Another significant challenge is physician relationships. Relationships between hospitals and physicians are governed by complicated laws at the state level as well as the even more complicated Stark, anti-kickback and tax laws at the federal level. In addition to the complexity, these laws are frequently counterintuitive as well. For example, senior citizen discounts are ubiquitous in this country, and I have never heard a moral objection to such discounts. However, if these discounts are routinely offered by a successful physician to her elderly Medicare patients, she is probably violating a law that carries criminal penalties. Similarly, a physician who agrees to treat a patient visit as an “office visit” rather than a “routine physical exam” so that his poor patient does not need to pay as much out of her own pocket is guilty of submitting a false claim, a violation that could carry substantial civil or criminal penalties. Another example: who would expect that the fact a hospital uses a local catering company owned by the spouse of a physician’s granddaughter would trigger the application of rules that would prevent the hospital from billing for services ordered by the physician?
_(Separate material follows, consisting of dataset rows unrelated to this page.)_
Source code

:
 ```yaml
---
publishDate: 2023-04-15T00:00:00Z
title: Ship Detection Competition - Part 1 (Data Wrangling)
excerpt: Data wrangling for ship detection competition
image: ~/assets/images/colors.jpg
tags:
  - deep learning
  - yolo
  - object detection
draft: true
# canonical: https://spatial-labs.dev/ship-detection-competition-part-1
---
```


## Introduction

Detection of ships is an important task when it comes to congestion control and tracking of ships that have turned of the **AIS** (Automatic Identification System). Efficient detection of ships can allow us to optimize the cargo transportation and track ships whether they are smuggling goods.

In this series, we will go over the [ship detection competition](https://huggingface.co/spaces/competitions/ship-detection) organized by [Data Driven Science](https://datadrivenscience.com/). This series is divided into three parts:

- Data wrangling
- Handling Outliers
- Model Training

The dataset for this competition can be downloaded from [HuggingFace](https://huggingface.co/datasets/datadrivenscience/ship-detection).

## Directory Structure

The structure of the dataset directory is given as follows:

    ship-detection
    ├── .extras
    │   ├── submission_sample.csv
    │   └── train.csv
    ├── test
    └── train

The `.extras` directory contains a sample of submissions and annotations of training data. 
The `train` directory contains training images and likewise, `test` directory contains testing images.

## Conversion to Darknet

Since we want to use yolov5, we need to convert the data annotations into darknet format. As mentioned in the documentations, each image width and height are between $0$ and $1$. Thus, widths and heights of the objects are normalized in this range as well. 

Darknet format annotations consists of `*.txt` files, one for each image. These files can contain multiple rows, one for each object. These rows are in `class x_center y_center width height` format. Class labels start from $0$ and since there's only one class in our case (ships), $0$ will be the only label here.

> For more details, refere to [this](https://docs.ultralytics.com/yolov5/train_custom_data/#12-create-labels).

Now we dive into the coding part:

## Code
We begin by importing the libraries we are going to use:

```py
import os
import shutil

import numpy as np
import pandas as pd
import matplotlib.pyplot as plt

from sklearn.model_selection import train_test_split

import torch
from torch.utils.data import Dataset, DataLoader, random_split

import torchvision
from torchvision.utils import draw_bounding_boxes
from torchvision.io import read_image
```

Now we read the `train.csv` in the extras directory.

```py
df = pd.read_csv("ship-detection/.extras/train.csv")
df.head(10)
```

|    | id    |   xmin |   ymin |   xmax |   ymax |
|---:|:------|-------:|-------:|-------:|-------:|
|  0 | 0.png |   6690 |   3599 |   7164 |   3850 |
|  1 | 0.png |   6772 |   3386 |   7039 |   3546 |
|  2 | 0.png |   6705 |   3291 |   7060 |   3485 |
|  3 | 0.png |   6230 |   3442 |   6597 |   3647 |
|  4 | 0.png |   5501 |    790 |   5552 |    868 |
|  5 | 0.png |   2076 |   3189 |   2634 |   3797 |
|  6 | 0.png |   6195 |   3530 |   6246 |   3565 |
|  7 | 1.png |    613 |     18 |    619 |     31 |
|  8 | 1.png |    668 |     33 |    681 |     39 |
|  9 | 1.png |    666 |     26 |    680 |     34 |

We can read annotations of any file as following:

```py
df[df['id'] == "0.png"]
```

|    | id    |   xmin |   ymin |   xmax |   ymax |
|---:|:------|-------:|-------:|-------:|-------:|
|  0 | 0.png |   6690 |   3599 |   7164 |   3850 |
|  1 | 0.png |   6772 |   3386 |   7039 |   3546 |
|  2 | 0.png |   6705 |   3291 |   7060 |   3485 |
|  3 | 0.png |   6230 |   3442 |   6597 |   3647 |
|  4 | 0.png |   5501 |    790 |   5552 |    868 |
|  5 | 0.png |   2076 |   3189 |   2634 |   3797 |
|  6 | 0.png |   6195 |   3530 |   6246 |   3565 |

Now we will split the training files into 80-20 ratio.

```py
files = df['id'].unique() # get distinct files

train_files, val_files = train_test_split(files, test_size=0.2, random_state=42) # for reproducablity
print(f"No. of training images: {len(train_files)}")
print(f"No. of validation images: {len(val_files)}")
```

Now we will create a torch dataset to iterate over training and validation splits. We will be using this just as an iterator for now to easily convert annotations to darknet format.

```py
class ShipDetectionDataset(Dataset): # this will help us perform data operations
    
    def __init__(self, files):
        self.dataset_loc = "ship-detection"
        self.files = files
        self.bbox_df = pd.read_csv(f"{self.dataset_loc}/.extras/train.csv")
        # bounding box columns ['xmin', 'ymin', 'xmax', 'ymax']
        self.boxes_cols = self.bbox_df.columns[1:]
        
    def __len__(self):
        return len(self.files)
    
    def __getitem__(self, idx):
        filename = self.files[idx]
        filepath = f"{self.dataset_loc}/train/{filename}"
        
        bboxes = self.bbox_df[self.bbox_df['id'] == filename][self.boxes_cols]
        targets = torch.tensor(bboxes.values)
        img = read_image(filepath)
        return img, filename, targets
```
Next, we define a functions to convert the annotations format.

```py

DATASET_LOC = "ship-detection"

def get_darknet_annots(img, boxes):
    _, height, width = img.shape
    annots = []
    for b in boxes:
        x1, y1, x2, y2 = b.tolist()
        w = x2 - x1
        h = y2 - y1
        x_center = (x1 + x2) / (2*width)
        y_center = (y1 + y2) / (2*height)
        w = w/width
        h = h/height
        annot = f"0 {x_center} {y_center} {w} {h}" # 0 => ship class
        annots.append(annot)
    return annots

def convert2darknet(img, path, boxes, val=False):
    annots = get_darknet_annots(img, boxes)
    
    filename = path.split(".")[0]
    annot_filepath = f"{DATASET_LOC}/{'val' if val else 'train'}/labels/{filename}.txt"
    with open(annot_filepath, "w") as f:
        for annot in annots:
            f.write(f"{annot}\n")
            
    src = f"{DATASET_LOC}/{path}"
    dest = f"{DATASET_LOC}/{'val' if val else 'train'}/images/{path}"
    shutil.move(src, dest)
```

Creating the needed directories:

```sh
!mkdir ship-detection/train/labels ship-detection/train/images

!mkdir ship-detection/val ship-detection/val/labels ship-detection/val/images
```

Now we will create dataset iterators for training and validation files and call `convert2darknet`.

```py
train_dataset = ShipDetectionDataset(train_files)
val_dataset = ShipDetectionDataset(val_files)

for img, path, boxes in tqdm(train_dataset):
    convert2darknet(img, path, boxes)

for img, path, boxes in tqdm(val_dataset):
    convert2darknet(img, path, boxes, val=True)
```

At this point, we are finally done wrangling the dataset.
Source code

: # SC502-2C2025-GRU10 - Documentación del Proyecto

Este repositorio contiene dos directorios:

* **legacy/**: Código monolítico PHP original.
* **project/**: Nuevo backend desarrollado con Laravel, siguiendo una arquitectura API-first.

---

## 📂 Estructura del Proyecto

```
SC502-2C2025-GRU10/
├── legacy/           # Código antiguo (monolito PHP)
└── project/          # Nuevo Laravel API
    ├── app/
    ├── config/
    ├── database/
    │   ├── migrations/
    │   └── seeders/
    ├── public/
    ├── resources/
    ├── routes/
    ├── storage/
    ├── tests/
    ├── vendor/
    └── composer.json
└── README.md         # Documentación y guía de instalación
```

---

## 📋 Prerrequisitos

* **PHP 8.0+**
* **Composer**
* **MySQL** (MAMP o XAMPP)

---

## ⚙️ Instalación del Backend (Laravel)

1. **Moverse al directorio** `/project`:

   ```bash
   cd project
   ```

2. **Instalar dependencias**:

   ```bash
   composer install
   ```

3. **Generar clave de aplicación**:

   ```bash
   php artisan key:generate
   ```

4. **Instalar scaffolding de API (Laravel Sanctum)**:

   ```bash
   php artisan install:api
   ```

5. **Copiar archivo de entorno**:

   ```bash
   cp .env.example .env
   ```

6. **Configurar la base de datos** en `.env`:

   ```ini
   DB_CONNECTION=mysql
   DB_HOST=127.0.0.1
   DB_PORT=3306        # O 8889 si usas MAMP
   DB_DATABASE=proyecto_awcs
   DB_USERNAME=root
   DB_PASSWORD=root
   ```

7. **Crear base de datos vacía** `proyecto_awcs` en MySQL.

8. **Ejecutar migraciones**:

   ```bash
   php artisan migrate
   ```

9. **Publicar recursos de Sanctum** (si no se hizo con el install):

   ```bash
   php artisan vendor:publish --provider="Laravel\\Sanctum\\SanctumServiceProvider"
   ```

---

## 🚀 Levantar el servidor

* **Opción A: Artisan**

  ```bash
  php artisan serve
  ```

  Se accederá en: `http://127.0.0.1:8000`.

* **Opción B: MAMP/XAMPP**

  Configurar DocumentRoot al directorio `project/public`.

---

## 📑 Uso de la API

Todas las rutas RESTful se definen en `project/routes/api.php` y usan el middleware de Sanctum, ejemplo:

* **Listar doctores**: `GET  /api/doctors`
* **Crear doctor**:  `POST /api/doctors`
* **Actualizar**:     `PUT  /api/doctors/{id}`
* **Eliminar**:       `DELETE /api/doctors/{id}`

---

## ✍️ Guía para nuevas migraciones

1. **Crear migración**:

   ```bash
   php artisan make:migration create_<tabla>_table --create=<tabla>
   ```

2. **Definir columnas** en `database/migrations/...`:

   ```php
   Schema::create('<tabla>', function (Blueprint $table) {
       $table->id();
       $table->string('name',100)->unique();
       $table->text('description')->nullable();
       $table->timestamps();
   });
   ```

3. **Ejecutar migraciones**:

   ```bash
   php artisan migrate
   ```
While clearly well intended, these laws add a great deal of cost to the healthcare delivery system.

Finally, we can never ignore the fact that a major cause of non-compliance is simply bad (sloppy or, less frequently, intentional) behavior by employees. Boards, management and ethics & compliance officers need to get past the notion that they only have good employees. The data suggests that many employees, if given the opportunity and the motive, will do the wrong thing. Three-quarters of college students admit to cheating. Between half and two-thirds of graduate students cheat or believe that cheating is necessary to be successful. Half of resumes contain materially false information – and we could go on and on. Incredibly, I still hear “I would never have suspected Bernie” when it turns out Bernie stole from us. If we haven’t learned by now that the only people who can rip us off are those we trust, we probably are not management material. Succumbing to the temptation to cheat or steal is more likely when you have management that is arbitrary or believes the rules only apply to others, when we have significant weaknesses in our control processes, when we apply unreasonable pressure to meet targets or create targets that also create an incentive to cheat, when we fail to align incentives, or when we fail to recognize that problems outside of work (mortgage problems, spouse job loss, high credit card debt, compulsive gambling) can also cause bad behavior.